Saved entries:
----------------------------------------

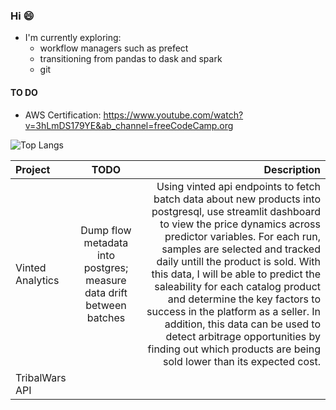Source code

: ### Hi 😄
- I'm currently exploring:
  -  workflow managers such as prefect
  -  transitioning from pandas to dask and spark
  -  git

#### TO DO
- AWS Certification: https://www.youtube.com/watch?v=3hLmDS179YE&ab_channel=freeCodeCamp.org

![Top Langs](https://github-readme-stats.vercel.app/api/top-langs/?username=lmao420blazeit&layout=compact)

| Project | TODO | Description |
| :----------- | :------------: | ------------: |
| Vinted Analytics | Dump flow metadata into postgres; measure data drift between batches     | Using vinted api endpoints to fetch batch data about new products into postgresql, use streamlit dashboard to view the price dynamics across predictor variables. For each run, samples are selected and tracked daily untill the product is sold. With this data, I will be able to predict the saleability for each catalog product and determine the key factors to success in the platform as a seller. In addition, this data can be used to detect arbitrage opportunities by finding out which products are being sold lower than its expected cost. |
| TribalWars API|         |         |

<!--
**lmao420blazeit/lmao420blazeit** is a ✨ _special_ ✨ repository because its `README.md` (this file) appears on your GitHub profile.

Here are some ideas to get you started:

- 🔭 I’m currently working on ...
- 🌱 I’m currently learning ...
- 👯 I’m looking to collaborate on ...
- 🤔 I’m looking for help with ...
- 💬 Ask me about ...
- 📫 How to reach me: ...
- 😄 Pronouns: ...
- ⚡ Fun fact: ...
-->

----------------------------------------

INSTRUCTIONS FOR THE TASK:
Please copy every line in the entries where "currently" appears.

REPLY:
- I'm currently exploring:
- 🔭 I’m currently working on ...
- 🌱 I’m currently learning ...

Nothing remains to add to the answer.